WHAT THE EXERCISE ASKS: Retype all of the listing exactly, with no pictures.

• • • • • • •

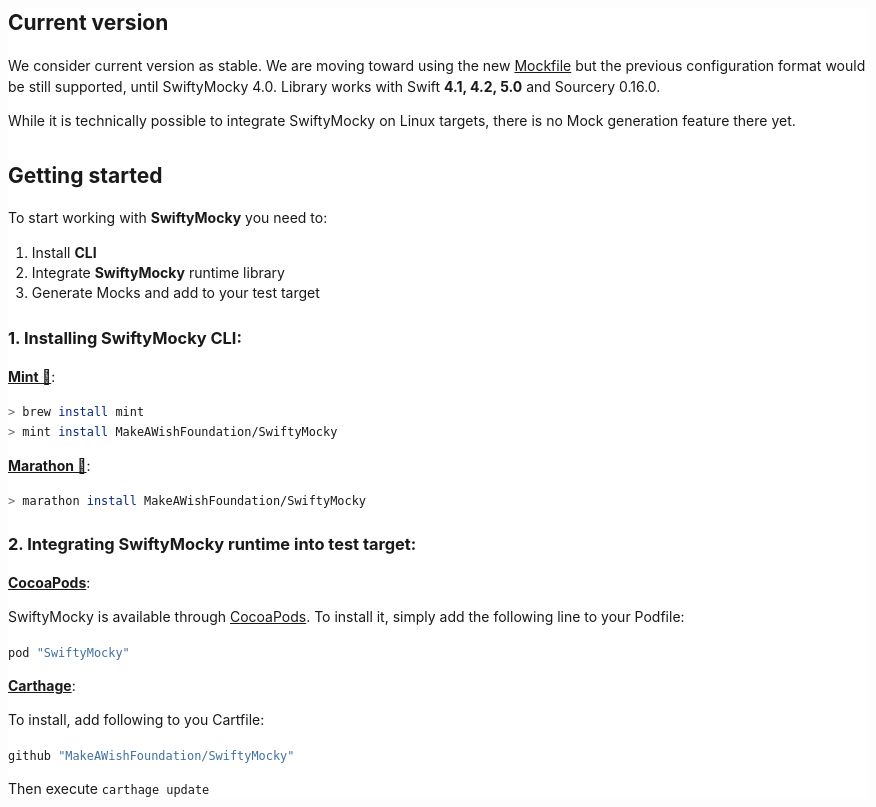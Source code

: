 ## Current version

We consider current version as stable. We are moving toward using the new [Mockfile][link-guides-mockfile] but the previous configuration format would be still supported, until SwiftyMocky 4.0. Library works with Swift **4.1, 4.2, 5.0**  and  Sourcery 0.16.0.

While it is technically possible to integrate SwiftyMocky on Linux targets, there is no Mock generation feature there yet.

<a name="getting-started"></a>

## Getting started

To start working with **SwiftyMocky** you need to:

1. Install **CLI**
2. Integrate **SwiftyMocky** runtime library
3. Generate Mocks and add to your test target

<a name="installation"></a>

### 1. Installing SwiftyMocky CLI:

**[Mint 🌱](https://github.com/yonaskolb/Mint)**:

```bash
> brew install mint
> mint install MakeAWishFoundation/SwiftyMocky
```

**[Marathon 🏃](https://github.com/JohnSundell/Marathon)**:

```bash
> marathon install MakeAWishFoundation/SwiftyMocky
```

<a name="integration"></a>

### 2. Integrating SwiftyMocky runtime into test target:

**[CocoaPods](http://cocoapods.org)**: 

SwiftyMocky is available through [CocoaPods](http://cocoapods.org). To install it, simply add the following line to your Podfile:

```ruby
pod "SwiftyMocky"
```

**[Carthage](https://github.com/Carthage/Carthage)**: 

To install, add following to you Cartfile:

```ruby
github "MakeAWishFoundation/SwiftyMocky"
```

Then execute `carthage update`


[link-guides-installation]: https://cdn.rawgit.com/MakeAWishFoundation/SwiftyMocky/3.3.2/docs/setup-in-project.html
[link-guides-contents]: https://cdn.rawgit.com/MakeAWishFoundation/SwiftyMocky/3.3.2/docs/contents.html
[link-guides-examples]: https://cdn.rawgit.com/MakeAWishFoundation/SwiftyMocky/3.3.2/docs/examples.html
[link-changelog]: https://cdn.rawgit.com/MakeAWishFoundation/SwiftyMocky/3.3.2/docs/changelog.html
[link-guides-cli]: https://cdn.rawgit.com/MakeAWishFoundation/SwiftyMocky/3.3.2/docs/command-line-interface.html
[link-guides-cli-migration]: https://cdn.rawgit.com/MakeAWishFoundation/SwiftyMocky/3.3.2/docs/command-line-interface.html#migration
[link-guides-cli-legacy]: https://cdn.rawgit.com/MakeAWishFoundation/SwiftyMocky/3.3.2/docs/legacy.html
[link-guides-cli-generate]: https://cdn.rawgit.com/MakeAWishFoundation/SwiftyMocky/3.3.2/docs/command-line-interface.html#generate
[link-guides-mockfile]: https://cdn.rawgit.com/MakeAWishFoundation/SwiftyMocky/3.3.2/docs/mockfile.html
[link-docs]: https://cdn.rawgit.com/MakeAWishFoundation/SwiftyMocky/3.3.2/docs/index.html
[link-docs-features]: https://cdn.rawgit.com/MakeAWishFoundation/SwiftyMocky/3.3.2/docs/supported-features.html
[link-docs-installation]: https://cdn.rawgit.com/MakeAWishFoundation/SwiftyMocky/3.3.2/docs/installation.html
[link-docs-installation-carthage]: https://cdn.rawgit.com/MakeAWishFoundation/SwiftyMocky/3.3.2/docs/installation.html#installation-carthage
[link-docs-setup]: https://cdn.rawgit.com/MakeAWishFoundation/SwiftyMocky/3.3.2/docs/setup-in-project.html
[logo]: https://raw.githubusercontent.com/MakeAWishFoundation/SwiftyMocky/1.0.0/icon.png
[example-watcher]: https://raw.githubusercontent.com/MakeAWishFoundation/SwiftyMocky/3.2.0/guides/assets/example-watcher.gif "Example - generation"
[example-given]: https://raw.githubusercontent.com/MakeAWishFoundation/SwiftyMocky/3.2.0/guides/assets/example-given.gif "Example - given"
[example-verify]: https://raw.githubusercontent.com/MakeAWishFoundation/SwiftyMocky/3.2.0/guides/assets/example-verify.gif "Example - verify"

• • • • • • •

ANSWER FOR THE TASK:
Source code

: ## Current version

We consider current version as stable. We are moving toward using the new [Mockfile][link-guides-mockfile] but the previous configuration format would be still supported, until SwiftyMocky 4.0. Library works with Swift **4.1, 4.2, 5.0**  and  Sourcery 0.16.0.

While it is technically possible to integrate SwiftyMocky on Linux targets, there is no Mock generation feature there yet.

<a name="getting-started"></a>

## Getting started

To start working with **SwiftyMocky** you need to:

1. Install **CLI**
2. Integrate **SwiftyMocky** runtime library
3. Generate Mocks and add to your test target

<a name="installation"></a>

### 1. Installing SwiftyMocky CLI:

**[Mint 🌱](https://github.com/yonaskolb/Mint)**:

```bash
> brew install mint
> mint install MakeAWishFoundation/SwiftyMocky
```

**[Marathon 🏃](https://github.com/JohnSundell/Marathon)**:

```bash
> marathon install MakeAWishFoundation/SwiftyMocky
```

<a name="integration"></a>

### 2. Integrating SwiftyMocky runtime into test target:

**[CocoaPods](http://cocoapods.org)**: 

SwiftyMocky is available through [CocoaPods](http://cocoapods.org). To install it, simply add the following line to your Podfile:

```ruby
pod "SwiftyMocky"
```

**[Carthage](https://github.com/Carthage/Carthage)**: 

To install, add following to you Cartfile:

```ruby
github "MakeAWishFoundation/SwiftyMocky"
```

Then execute `carthage update`


[link-guides-installation]: https://cdn.rawgit.com/MakeAWishFoundation/SwiftyMocky/3.3.2/docs/setup-in-project.html
[link-guides-contents]: https://cdn.rawgit.com/MakeAWishFoundation/SwiftyMocky/3.3.2/docs/contents.html
[link-guides-examples]: https://cdn.rawgit.com/MakeAWishFoundation/SwiftyMocky/3.3.2/docs/examples.html
[link-changelog]: https://cdn.rawgit.com/MakeAWishFoundation/SwiftyMocky/3.3.2/docs/changelog.html
[link-guides-cli]: https://cdn.rawgit.com/MakeAWishFoundation/SwiftyMocky/3.3.2/docs/command-line-interface.html
[link-guides-cli-migration]: https://cdn.rawgit.com/MakeAWishFoundation/SwiftyMocky/3.3.2/docs/command-line-interface.html#migration
[link-guides-cli-legacy]: https://cdn.rawgit.com/MakeAWishFoundation/SwiftyMocky/3.3.2/docs/legacy.html
[link-guides-cli-generate]: https://cdn.rawgit.com/MakeAWishFoundation/SwiftyMocky/3.3.2/docs/command-line-interface.html#generate
[link-guides-mockfile]: https://cdn.rawgit.com/MakeAWishFoundation/SwiftyMocky/3.3.2/docs/mockfile.html
[link-docs]: https://cdn.rawgit.com/MakeAWishFoundation/SwiftyMocky/3.3.2/docs/index.html
[link-docs-features]: https://cdn.rawgit.com/MakeAWishFoundation/SwiftyMocky/3.3.2/docs/supported-features.html
[link-docs-installation]: https://cdn.rawgit.com/MakeAWishFoundation/SwiftyMocky/3.3.2/docs/installation.html
[link-docs-installation-carthage]: https://cdn.rawgit.com/MakeAWishFoundation/SwiftyMocky/3.3.2/docs/installation.html#installation-carthage
[link-docs-setup]: https://cdn.rawgit.com/MakeAWishFoundation/SwiftyMocky/3.3.2/docs/setup-in-project.html
[logo]: https://raw.githubusercontent.com/MakeAWishFoundation/SwiftyMocky/1.0.0/icon.png
[example-watcher]: https://raw.githubusercontent.com/MakeAWishFoundation/SwiftyMocky/3.2.0/guides/assets/example-watcher.gif "Example - generation"
[example-given]: https://raw.githubusercontent.com/MakeAWishFoundation/SwiftyMocky/3.2.0/guides/assets/example-given.gif "Example - given"
[example-verify]: https://raw.githubusercontent.com/MakeAWishFoundation/SwiftyMocky/3.2.0/guides/assets/example-verify.gif "Example - verify"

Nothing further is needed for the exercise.